Persistence of PCR-Detectable Bacteroides distasonis from Human Feces in River Water

Carol A Kreader 1,*
PMCID: PMC106613  PMID: 9758854

Abstract

To evaluate the persistence of PCR-detectable Bacteroides distasonis in surface water, whole human feces were dispersed into water from the Ohio River and incubated in flasks in the laboratory or in diffusion chambers in situ. Duplicate samples were taken daily, and material that pelleted at 16,000 × g was assayed by PCR. Persistence of PCR-detectable DNA from this anaerobe depended upon temperature and predation, two of the factors shown by others to influence the survival of aerobic bacteria detected by culture. B. distasonis was detected by PCR for at least 2 weeks at 4°C but for only 4 to 5 days at 14°C, 1 to 2 days at 24°C, and 1 day at 30°C. In filtered water or in the presence of cycloheximide, a eukaryotic inhibitor, persistence at 24°C was extended by at least a week.

Because fecal coliform bacteria can survive and grow in some surface waters (1, 12), their presence cannot be used to pinpoint the source of fecal pollution.
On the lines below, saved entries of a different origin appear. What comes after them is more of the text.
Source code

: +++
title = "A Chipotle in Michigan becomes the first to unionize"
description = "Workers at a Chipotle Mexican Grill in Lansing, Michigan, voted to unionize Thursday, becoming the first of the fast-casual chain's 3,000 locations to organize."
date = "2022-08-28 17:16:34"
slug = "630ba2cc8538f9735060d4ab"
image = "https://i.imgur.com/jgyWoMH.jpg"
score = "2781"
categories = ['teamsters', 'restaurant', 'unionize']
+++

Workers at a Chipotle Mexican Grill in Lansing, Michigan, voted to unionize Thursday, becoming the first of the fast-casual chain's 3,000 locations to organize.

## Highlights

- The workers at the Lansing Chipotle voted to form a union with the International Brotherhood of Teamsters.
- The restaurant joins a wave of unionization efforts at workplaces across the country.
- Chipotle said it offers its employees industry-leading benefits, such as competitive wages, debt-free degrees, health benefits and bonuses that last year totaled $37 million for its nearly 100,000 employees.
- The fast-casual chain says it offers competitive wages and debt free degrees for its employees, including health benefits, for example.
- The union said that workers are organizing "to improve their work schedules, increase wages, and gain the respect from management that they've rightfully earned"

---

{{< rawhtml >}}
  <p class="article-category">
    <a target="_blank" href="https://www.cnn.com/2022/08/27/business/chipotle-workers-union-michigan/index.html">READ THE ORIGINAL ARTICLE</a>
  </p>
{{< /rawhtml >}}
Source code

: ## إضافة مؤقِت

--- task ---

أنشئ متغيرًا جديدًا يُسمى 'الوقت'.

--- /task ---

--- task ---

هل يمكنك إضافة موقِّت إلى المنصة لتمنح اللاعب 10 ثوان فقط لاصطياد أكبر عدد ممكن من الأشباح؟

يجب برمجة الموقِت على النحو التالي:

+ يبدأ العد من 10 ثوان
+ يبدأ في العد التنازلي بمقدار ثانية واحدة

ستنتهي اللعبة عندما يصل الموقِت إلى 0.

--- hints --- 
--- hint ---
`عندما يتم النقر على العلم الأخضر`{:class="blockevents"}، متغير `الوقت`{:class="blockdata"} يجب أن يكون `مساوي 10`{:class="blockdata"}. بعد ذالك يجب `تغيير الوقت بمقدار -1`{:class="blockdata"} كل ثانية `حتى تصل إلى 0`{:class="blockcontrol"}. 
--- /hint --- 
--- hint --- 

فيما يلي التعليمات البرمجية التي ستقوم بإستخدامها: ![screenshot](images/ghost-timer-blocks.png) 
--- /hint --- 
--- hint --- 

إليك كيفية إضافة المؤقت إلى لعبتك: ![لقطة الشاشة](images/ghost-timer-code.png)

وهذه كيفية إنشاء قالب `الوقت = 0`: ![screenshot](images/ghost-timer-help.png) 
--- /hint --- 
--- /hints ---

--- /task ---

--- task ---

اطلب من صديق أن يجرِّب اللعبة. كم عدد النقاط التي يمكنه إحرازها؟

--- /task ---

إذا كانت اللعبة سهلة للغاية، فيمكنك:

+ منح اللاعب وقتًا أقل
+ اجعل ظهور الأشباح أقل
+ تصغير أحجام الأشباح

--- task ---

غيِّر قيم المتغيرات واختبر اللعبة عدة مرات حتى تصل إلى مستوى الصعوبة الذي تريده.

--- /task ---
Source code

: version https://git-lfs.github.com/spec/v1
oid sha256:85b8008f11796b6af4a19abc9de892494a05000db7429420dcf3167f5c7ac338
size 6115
It has been suggested that enteric anaerobes, such as the Bacteroides spp., might be better indicators because they survive for only a few hours in oxygenated waters (3, 13). However, the need to maintain anaerobic conditions during cultivation and identification by classical methods discourages the use of anaerobes for routine monitoring. An assay based on specific nucleic acid detection would circumvent the need to cultivate. Recently, I reported PCR-based assays to detect three of the dominant Bacteroides species from the human colon and suggested that this technique might be used to monitor fecal pollution in water (7). However, because PCR can detect DNA in dead bacteria, as well as in living and severely stressed organisms (6), the persistence of PCR-detectable bacteria in the environment must be evaluated.

To investigate the persistence of PCR-detectable Bacteroides distasonis in surface water, whole human feces were dispersed in water collected from the Ohio River and incubated in situ or in the laboratory. Feces, rather than a pure culture, were used as the source of B. distasonis because fecal organisms are the intended target. Fecal bacteria are likely to differ physiologically from cultured organisms, and other fecal components may affect persistence. Preliminary experiments showed that 10 μg of feces/ml of river water was needed for strong detection of B. distasonis with 1-ml samples, 10% of which was analyzed by PCR. This level was at least 10-fold greater than the detection limit, defined as the level at which B. distasonis was detected consistently. In previous experiments, endogenous B. distasonis was detected consistently in Ohio River water by PCR (Fig. 2 of reference 8; data not shown). However, in the present study, 200-fold less river water was analyzed, and as a result, this background level was below the detection limit.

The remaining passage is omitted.